I sat at the escritoire in my bedroom, my desk arranged so I could peek out the mistily curtained French doors of the ground-floor room, the doors opening from the back of the house, the view taking in the borders of stocks and mignonette beyond.
As I tried to find the right note to strike in my response to Chance Wood’s last letter, particularly loud in my mind’s ear were John’s words concerning how writing enabled one to live lives, for one reason or another, one could not otherwise indulge.

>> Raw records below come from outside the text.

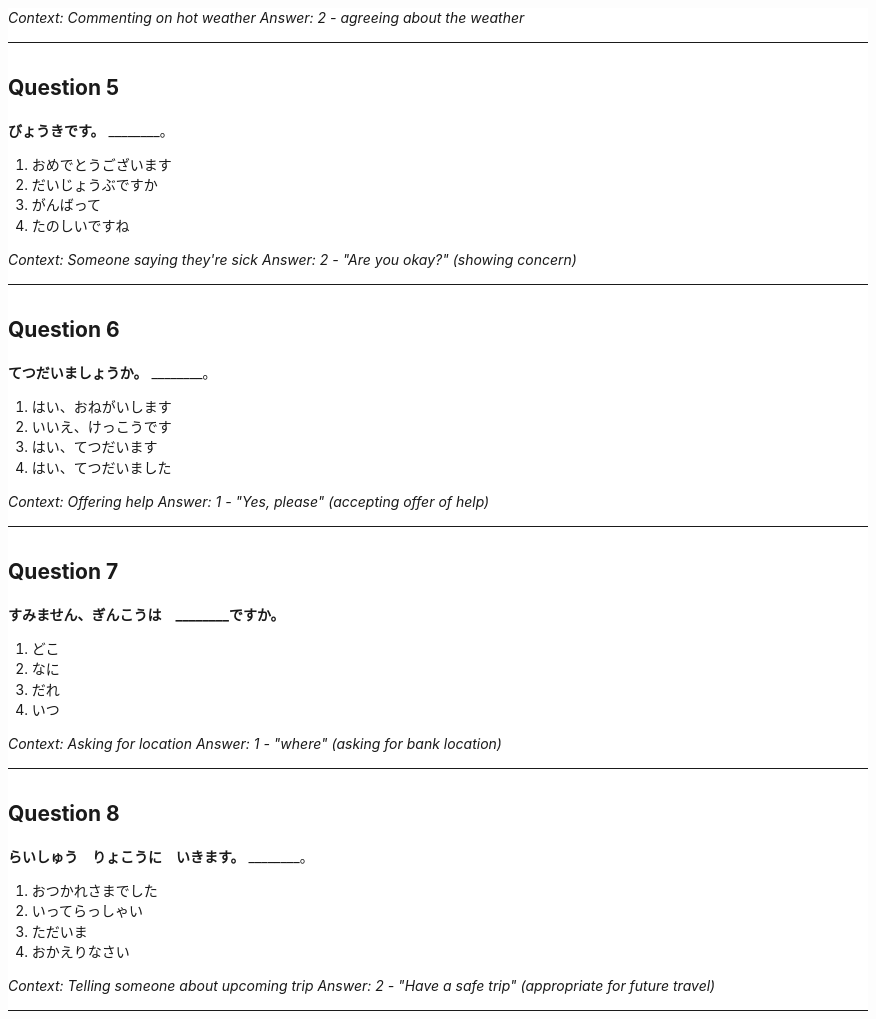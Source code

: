 *Context: Commenting on hot weather*
*Answer: 2 - agreeing about the weather*

---

## Question 5
**びょうきです。** ________。
1. おめでとうございます
2. だいじょうぶですか
3. がんばって
4. たのしいですね

*Context: Someone saying they're sick*
*Answer: 2 - "Are you okay?" (showing concern)*

---

## Question 6
**てつだいましょうか。** ________。
1. はい、おねがいします
2. いいえ、けっこうです
3. はい、てつだいます
4. はい、てつだいました

*Context: Offering help*
*Answer: 1 - "Yes, please" (accepting offer of help)*

---

## Question 7
**すみません、ぎんこうは　________ですか。**
1. どこ
2. なに
3. だれ
4. いつ

*Context: Asking for location*
*Answer: 1 - "where" (asking for bank location)*

---

## Question 8
**らいしゅう　りょこうに　いきます。** ________。
1. おつかれさまでした
2. いってらっしゃい
3. ただいま
4. おかえりなさい

*Context: Telling someone about upcoming trip*
*Answer: 2 - "Have a safe trip" (appropriate for future travel)*

---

I pressed pen to lip, thinking.
I was aware of a disposition in myself to feel I knew Chance Wood far better than the sum of our correspondence would indicate, but it was impossible not to build up stories in my mind around what I knew and what he wrote. At times, I would think I could almost perceive extra unwritten words on the pages that simply were not there, as if there were a story surrounding the apparent story. I had a sense of Chance Wood doing the same thing: building more in his mind about what was between us than the mere words on paper. This was hardly surprising; he lived in a prison where there was little stimulation, and it was easy to understand how someone, in such a circumstance, might allow imagination to create an even more exciting correspondence than had thus transpired, sometimes jumping ahead in terms of emotion expressed because what went on in the mind was so real it felt it must surely have transpired in reality as well. Then I would remember John’s words when he would say, of novels, that in the best ones you always had the sense there was more on the page than what your empirical senses told you. And Chance Wood was being more open now. He was writing letters that were more than just a single line or two. And yet I somehow sensed that, despite the new openness as evidenced in his last communication, should I place a foot wrong, he might bolt from me again.

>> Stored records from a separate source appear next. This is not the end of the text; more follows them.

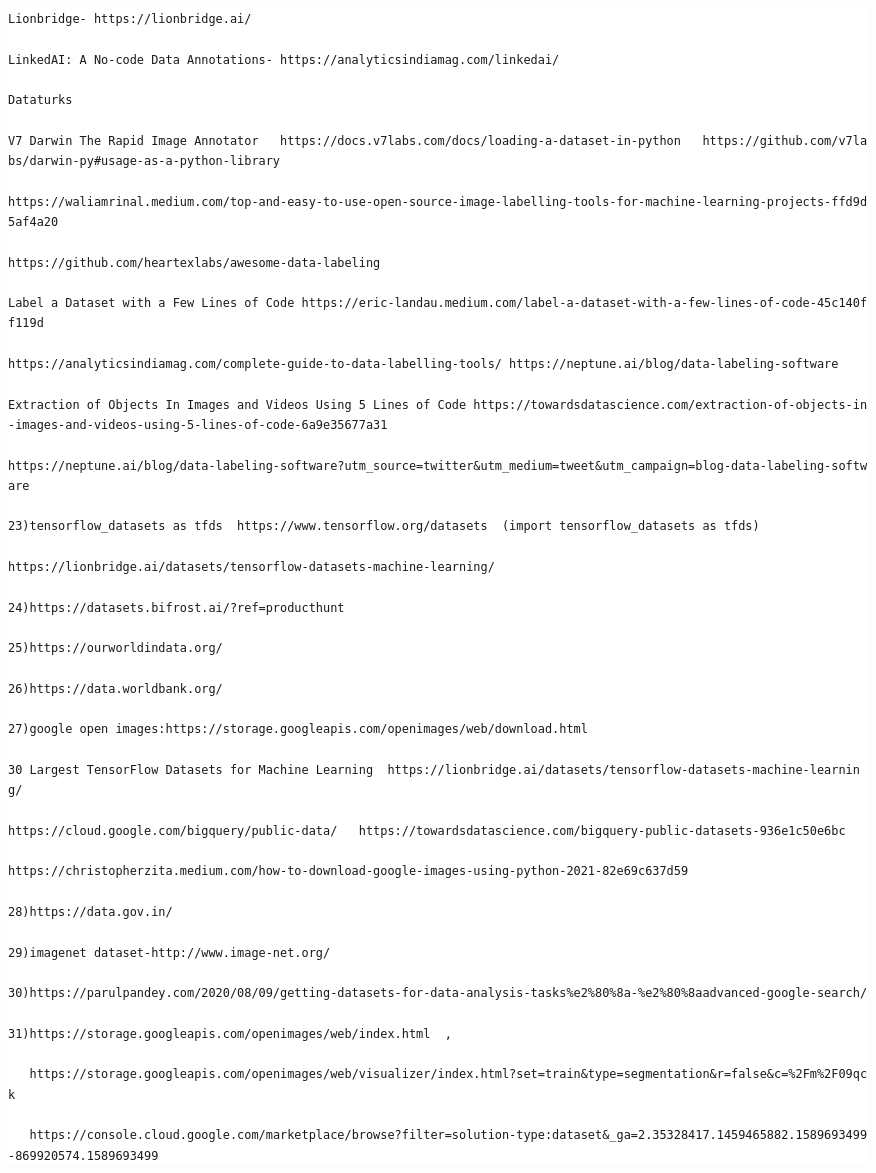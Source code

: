     Lionbridge- https://lionbridge.ai/
    
    LinkedAI: A No-code Data Annotations- https://analyticsindiamag.com/linkedai/
    
    Dataturks
    
    V7 Darwin The Rapid Image Annotator   https://docs.v7labs.com/docs/loading-a-dataset-in-python   https://github.com/v7labs/darwin-py#usage-as-a-python-library
    
    https://waliamrinal.medium.com/top-and-easy-to-use-open-source-image-labelling-tools-for-machine-learning-projects-ffd9d5af4a20
    
    https://github.com/heartexlabs/awesome-data-labeling  
    
    Label a Dataset with a Few Lines of Code https://eric-landau.medium.com/label-a-dataset-with-a-few-lines-of-code-45c140ff119d
    
    https://analyticsindiamag.com/complete-guide-to-data-labelling-tools/ https://neptune.ai/blog/data-labeling-software
    
    Extraction of Objects In Images and Videos Using 5 Lines of Code https://towardsdatascience.com/extraction-of-objects-in-images-and-videos-using-5-lines-of-code-6a9e35677a31
   
    https://neptune.ai/blog/data-labeling-software?utm_source=twitter&utm_medium=tweet&utm_campaign=blog-data-labeling-software
    
    23)tensorflow_datasets as tfds  https://www.tensorflow.org/datasets  (import tensorflow_datasets as tfds)
    
    https://lionbridge.ai/datasets/tensorflow-datasets-machine-learning/
   
    24)https://datasets.bifrost.ai/?ref=producthunt
   
    25)https://ourworldindata.org/
   
    26)https://data.worldbank.org/
   
    27)google open images:https://storage.googleapis.com/openimages/web/download.html

    30 Largest TensorFlow Datasets for Machine Learning  https://lionbridge.ai/datasets/tensorflow-datasets-machine-learning/
    
    https://cloud.google.com/bigquery/public-data/   https://towardsdatascience.com/bigquery-public-datasets-936e1c50e6bc  
    
    https://christopherzita.medium.com/how-to-download-google-images-using-python-2021-82e69c637d59
   
    28)https://data.gov.in/
    
    29)imagenet dataset-http://www.image-net.org/
    
    30)https://parulpandey.com/2020/08/09/getting-datasets-for-data-analysis-tasks%e2%80%8a-%e2%80%8aadvanced-google-search/
    
    31)https://storage.googleapis.com/openimages/web/index.html  , 
    
       https://storage.googleapis.com/openimages/web/visualizer/index.html?set=train&type=segmentation&r=false&c=%2Fm%2F09qck
       
       https://console.cloud.google.com/marketplace/browse?filter=solution-type:dataset&_ga=2.35328417.1459465882.1589693499-869920574.1589693499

Of course, the rational part of my mind wondered: Would that be such a bad thing? Did I really want to continue an association, to come closer to one who had the obvious power to unsettle me so?
But then, it was as though a sheer lightness, a silent laughing breeze blew through me. He was locked up in there, and I was free out here; what possible threat could he conceivably pose to me? Might it not be interesting to let him in just enough, just to see what new avenues of thought he might perchance lead me down?

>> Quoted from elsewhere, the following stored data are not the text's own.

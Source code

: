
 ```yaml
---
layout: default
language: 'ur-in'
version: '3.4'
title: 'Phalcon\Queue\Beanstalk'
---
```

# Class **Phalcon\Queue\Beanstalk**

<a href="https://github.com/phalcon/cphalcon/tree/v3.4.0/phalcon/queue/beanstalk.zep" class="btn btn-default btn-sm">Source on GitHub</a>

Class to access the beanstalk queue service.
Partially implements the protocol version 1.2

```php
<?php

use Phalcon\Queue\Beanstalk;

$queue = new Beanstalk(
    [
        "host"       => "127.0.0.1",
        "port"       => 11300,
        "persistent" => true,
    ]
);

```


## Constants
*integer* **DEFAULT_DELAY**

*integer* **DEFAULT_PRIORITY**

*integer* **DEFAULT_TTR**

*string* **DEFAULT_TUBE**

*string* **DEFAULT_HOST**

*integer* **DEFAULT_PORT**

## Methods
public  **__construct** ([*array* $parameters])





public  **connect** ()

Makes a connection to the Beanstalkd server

Feeling surer of my actions than I had in days, I set pen to paper:
Dear Mr. Wood,
How wonderful it was, at long last, to receive a communication from your hand that exceeded two clipped lines! And yes, I do agree with your most recent suggestion: It would be nice to engage in an exchange of thoughts.
Odd, though, now we have reached this point of agreement, I am not certain where we should start. Perhaps you have some more specific idea? If so, I should be very happy to learn of it. Do you like politics? I am told that, for a woman, I have an unusual grasp. History? Literature? I have a smattering of both. Though I must confess my interests in music are mostly confined to knowing what I like, I can at least try to explain those likings coherently when called upon to do so, even if it is not in any sophisticated manner. We could even discuss games; I have been known to win at chess if I have sufficient reason to be certain my opponent should not mind so terribly much losing to me.
In any event, let me know which topics suit you. I can see where regularly utilizing this form of communication with a single correspondent naturally lends itself to a certain amount of chattering. Further, now I can fully appreciate how one can fall into trouble by creating a string of “I’s”!
Sorry to end on such a seemingly silly note, but some days are more naturally given to silly notes than others.
As always, looking forward to hearing from you,
Mrs. John Smith
With a hand that was barely even shaking at all this time, I sealed the letter up and left it for Timmins to post.